I was visiting my Granny in Nebraska (Hi Granny!)for a couple of weeks that summer. She must have picked up some youth Christian fiction for me. One night I was reading the story of a teenage girl who made some really bad choices and after she accepted Christ everything became wonderful. At the end of the book there was an invitation. The author pretty much walked you through what to pray. So I did it. I didn't tell anyone. I didn't have anyone pray with me. Most of all, I didn't feel changed. Not really. The girl in the book felt an immediate presence. I thought maybe I did it wrong, so I did it again. That time may have felt a little more convincing so I just went with it and told myself I became a Christian.
My fledgling faith consisted of the "Are You There God.
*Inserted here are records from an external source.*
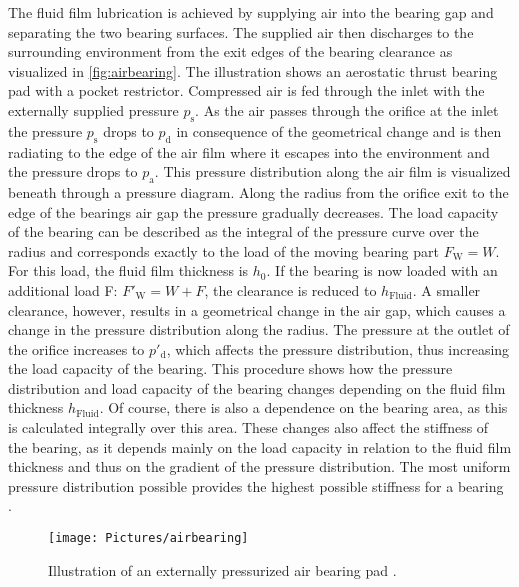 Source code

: The fluid film lubrication is achieved by supplying air into the bearing gap and separating the two bearing surfaces. The supplied air then discharges to the surrounding environment from the exit edges of the bearing clearance as visualized in \autoref{fig:airbearing}. The illustration shows an aerostatic thrust bearing pad with a pocket restrictor. Compressed air is fed through the inlet with the externally supplied pressure $p_\text{s}$. As the air passes through the orifice at the inlet the pressure $p_\text{s}$ drops to $p_\text{d}$ in consequence of the geometrical change and is then radiating to the edge of the air film where it escapes into the environment and the pressure drops to $p_\text{a}$. This pressure distribution along the air film is visualized beneath through a pressure diagram. Along the radius from the orifice exit to the edge of the bearings air gap the pressure gradually decreases. The load capacity of the bearing can be described as the integral of the pressure curve over the radius and corresponds exactly to the load of the moving bearing part $F_\text{W}=W$. For this load, the fluid film thickness is $h_\text{0}$. If the bearing is now loaded with an additional load F: $F'_\text{W}=W+F$, the clearance is reduced to $h_\text{Fluid}$. A smaller clearance, however, results in a geometrical change in the air gap, which causes a change in the pressure distribution along the radius. The pressure at the outlet of the orifice increases to $p'_\text{d}$, which affects the pressure distribution, thus increasing the load capacity of the bearing. This procedure shows how the pressure distribution and load capacity of the bearing changes depending on the fluid film thickness $h_\text{Fluid}$. Of course, there is also a dependence on the bearing area, as this is calculated integrally over this area. These changes also affect the stiffness of the bearing, as it depends mainly on the load capacity in relation to the fluid film thickness and thus on the gradient of the pressure distribution. The most uniform pressure distribution possible provides the highest possible stiffness for a bearing \cite{Hamrock.1991}\cite{Gao.2019}\cite{NewWayAirBearingsInc..2006}.


\begin{figure}[H]
{\centering
\texttt{[image: Pictures/airbearing]}
\caption{Illustration of an externally pressurized air bearing pad \cite{Gao.2019}.}
\label{fig:airbearing}
}
\end{figure}


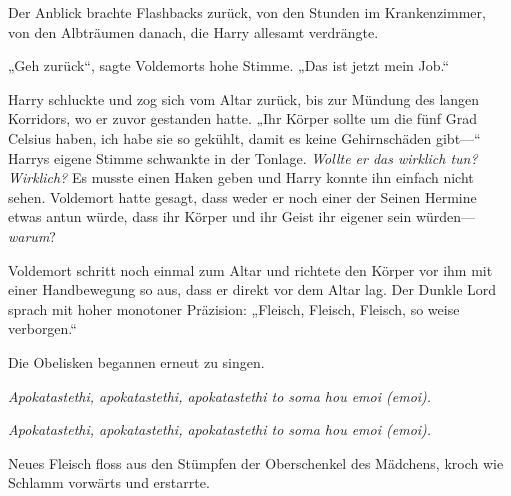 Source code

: Der Anblick brachte Flashbacks zurück, von den Stunden im Krankenzimmer, von den Albträumen danach, die Harry allesamt verdrängte.

„Geh zurück“, sagte Voldemorts hohe Stimme. „Das ist jetzt mein Job.“

Harry schluckte und zog sich vom Altar zurück, bis zur Mündung des langen Korridors, wo er zuvor gestanden hatte.
„Ihr Körper sollte um die fünf Grad Celsius haben, ich habe sie so gekühlt, damit es keine Gehirnschäden gibt—“ Harrys eigene Stimme schwankte in der Tonlage.
\emph{Wollte er das wirklich tun? Wirklich?}
Es musste einen Haken geben und Harry konnte ihn einfach nicht sehen. Voldemort hatte gesagt, dass weder er noch einer der Seinen Hermine etwas antun würde, dass ihr Körper und ihr Geist ihr eigener sein würden—\emph{warum}?

Voldemort schritt noch einmal zum Altar und richtete den Körper vor ihm mit einer Handbewegung so aus, dass er direkt vor dem Altar lag. Der Dunkle Lord sprach mit hoher monotoner Präzision:
„Fleisch, Fleisch, Fleisch, so weise verborgen.“

Die Obelisken begannen erneut zu singen.

\emph{Apokatastethi, apokatastethi, apokatastethi to soma hou emoi (emoi).}

\emph{Apokatastethi, apokatastethi, apokatastethi to soma hou emoi (emoi).}

Neues Fleisch floss aus den Stümpfen der Oberschenkel des Mädchens, kroch wie Schlamm vorwärts und erstarrte.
It's Me, Margaret" type prayers. (Hello, Judy Blume fans) I think I knew He was in Heaven somewhere but did He really care about me? The church I grew up in was very formal. We stood when they told us in the bulletin to stand. We recited what they told us to recite, when they told us to. We sang songs from a funny old book with numbers in it. None of it meant anything to me. It really wasn't even a comfort to me growing up. I was always off the words during the reciting time. I never understood what any of the fancy words were in the slllooooowwwww songs. And, honestly, I was bored. Really really bored. I never got the feeling that God really cared for ME except when I made mistakes. Surely, He must be noticing all my mistakes and taking note of them. I knew I believed in Him, but what did it all mean?
Those answers wouldn't come for many years.
During the days after my dad was diagnosed and had surgery, I didn't think about God much. We were operating in survival mode. It was all very fuzzy and bleak. The preacher would come and pray with us but they just seemed like grown up words. It didn't mean anything to me. It didn't bring any comfort to the hell that I was experiencing. No one could help with that.
Living in a house with CANCER, is like living in the darkest most desolute place. Cancer is a thief that comes to KILL STEAL AND DESTROY (sound like someone??) any hope or happiness that you once knew. These were the darkest days. Our family was now centered around chemotherapy, radiation, steriods, extreme sickness, hair loss, and embarrassment (shamefully mine).
The same church people that brought us meals and held our hands were the same ones that would stare and whisper about us on Sunday morning. Is this what being a Christian is all about? I dreaded going to church after the CANCER hit. It just reminded me that my daddy was sick. Really sick. Seeing the pity on people's faces as they glanced our way, made me hurt. I wanted to protect my sweet dad from those looks. I wanted to protect my weary mom from those words. But most of all, I wanted to stand up on the pew and give those church people a piece of my fourteen year old mind.
HE'S NOT DYING!! HE'S NOT!! BECAUSE NONE OF THIS IS REAL!! STOP LOOKING AT US. STOP WHISPERING ABOUT US. JUST STOP!!! STOP RIGHT NOW!!!!!!
Those were the darkest, loneliest days. I didn't know how any of us would survive this horror.
I can officially say...
I HATE CANCER.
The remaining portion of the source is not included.